*What you are asked to do*: Copies of all lines that contain "couples" are needed; take them from the data below.

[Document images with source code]
______________________________

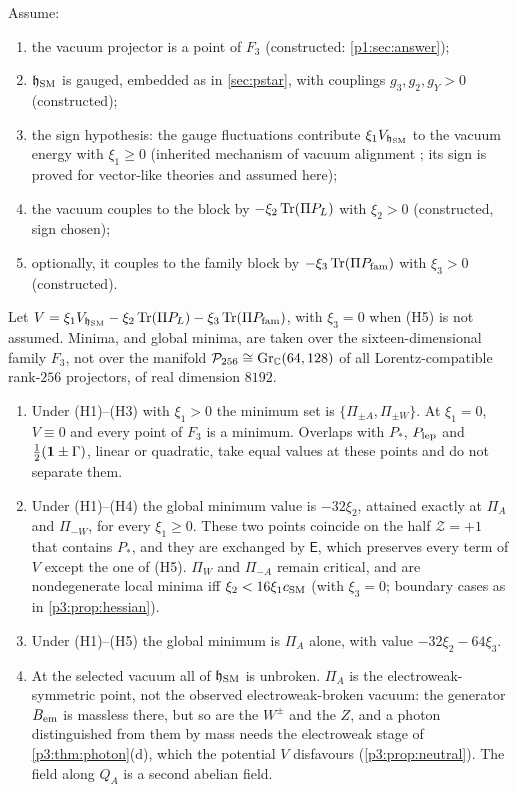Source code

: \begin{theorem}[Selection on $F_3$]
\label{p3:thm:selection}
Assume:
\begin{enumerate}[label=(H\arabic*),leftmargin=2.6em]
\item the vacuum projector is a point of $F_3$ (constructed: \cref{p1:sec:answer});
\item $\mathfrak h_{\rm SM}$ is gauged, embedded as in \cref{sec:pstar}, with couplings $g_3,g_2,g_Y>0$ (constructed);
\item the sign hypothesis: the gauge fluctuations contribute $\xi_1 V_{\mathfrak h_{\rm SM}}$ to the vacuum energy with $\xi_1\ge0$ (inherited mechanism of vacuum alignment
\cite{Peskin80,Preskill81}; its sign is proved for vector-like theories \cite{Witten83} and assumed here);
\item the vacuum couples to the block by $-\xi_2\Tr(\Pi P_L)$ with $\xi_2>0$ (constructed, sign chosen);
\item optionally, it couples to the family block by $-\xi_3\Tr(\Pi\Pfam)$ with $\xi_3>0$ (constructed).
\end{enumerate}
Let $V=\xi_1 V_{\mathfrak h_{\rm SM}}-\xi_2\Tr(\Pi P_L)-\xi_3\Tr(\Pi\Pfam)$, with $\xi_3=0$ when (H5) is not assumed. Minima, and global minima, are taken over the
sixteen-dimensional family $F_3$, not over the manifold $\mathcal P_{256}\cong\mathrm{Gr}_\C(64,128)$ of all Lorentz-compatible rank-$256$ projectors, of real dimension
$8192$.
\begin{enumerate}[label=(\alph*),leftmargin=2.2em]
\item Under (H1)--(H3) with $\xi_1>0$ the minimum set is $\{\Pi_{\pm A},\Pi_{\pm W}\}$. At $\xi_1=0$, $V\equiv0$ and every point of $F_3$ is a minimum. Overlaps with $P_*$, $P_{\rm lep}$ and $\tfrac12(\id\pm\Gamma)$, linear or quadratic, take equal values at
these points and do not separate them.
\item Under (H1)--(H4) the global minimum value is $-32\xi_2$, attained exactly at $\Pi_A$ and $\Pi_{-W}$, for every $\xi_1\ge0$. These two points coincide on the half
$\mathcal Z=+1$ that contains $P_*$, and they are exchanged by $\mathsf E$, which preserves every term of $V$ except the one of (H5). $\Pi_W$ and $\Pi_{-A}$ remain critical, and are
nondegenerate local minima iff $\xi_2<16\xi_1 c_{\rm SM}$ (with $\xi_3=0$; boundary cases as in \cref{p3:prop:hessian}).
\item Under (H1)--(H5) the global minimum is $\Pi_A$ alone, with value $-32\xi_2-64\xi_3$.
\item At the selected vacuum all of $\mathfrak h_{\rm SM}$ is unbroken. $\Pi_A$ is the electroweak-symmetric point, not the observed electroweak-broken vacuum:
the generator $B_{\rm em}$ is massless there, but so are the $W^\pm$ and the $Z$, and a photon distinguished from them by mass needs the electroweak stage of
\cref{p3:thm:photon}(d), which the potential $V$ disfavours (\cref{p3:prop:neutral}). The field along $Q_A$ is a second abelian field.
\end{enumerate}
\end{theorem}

______________________________

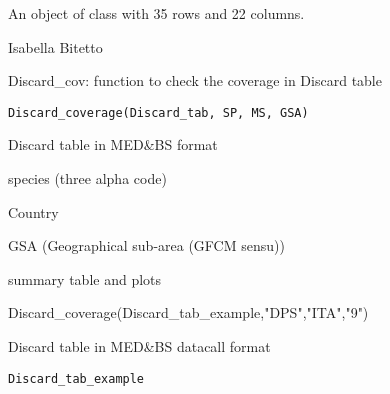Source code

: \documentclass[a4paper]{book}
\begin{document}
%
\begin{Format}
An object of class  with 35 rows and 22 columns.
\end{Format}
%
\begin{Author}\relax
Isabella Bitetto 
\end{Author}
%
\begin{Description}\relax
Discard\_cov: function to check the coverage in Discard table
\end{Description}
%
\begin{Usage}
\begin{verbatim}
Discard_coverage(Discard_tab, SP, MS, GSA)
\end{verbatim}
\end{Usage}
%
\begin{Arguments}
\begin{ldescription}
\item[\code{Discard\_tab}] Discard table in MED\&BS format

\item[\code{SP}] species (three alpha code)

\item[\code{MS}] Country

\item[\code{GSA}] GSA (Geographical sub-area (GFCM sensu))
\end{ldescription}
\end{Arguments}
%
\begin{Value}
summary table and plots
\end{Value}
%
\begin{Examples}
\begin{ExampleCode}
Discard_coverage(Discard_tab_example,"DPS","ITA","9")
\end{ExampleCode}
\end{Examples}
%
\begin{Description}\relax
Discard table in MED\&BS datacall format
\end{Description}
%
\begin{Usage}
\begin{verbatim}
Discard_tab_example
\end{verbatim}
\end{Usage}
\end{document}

______________________________

*Result below*:
\item the vacuum couples to the block by $-\xi_2\Tr(\Pi P_L)$ with $\xi_2>0$ (constructed, sign chosen);
\item optionally, it couples to the family block by $-\xi_3\Tr(\Pi\Pfam)$ with $\xi_3>0$ (constructed).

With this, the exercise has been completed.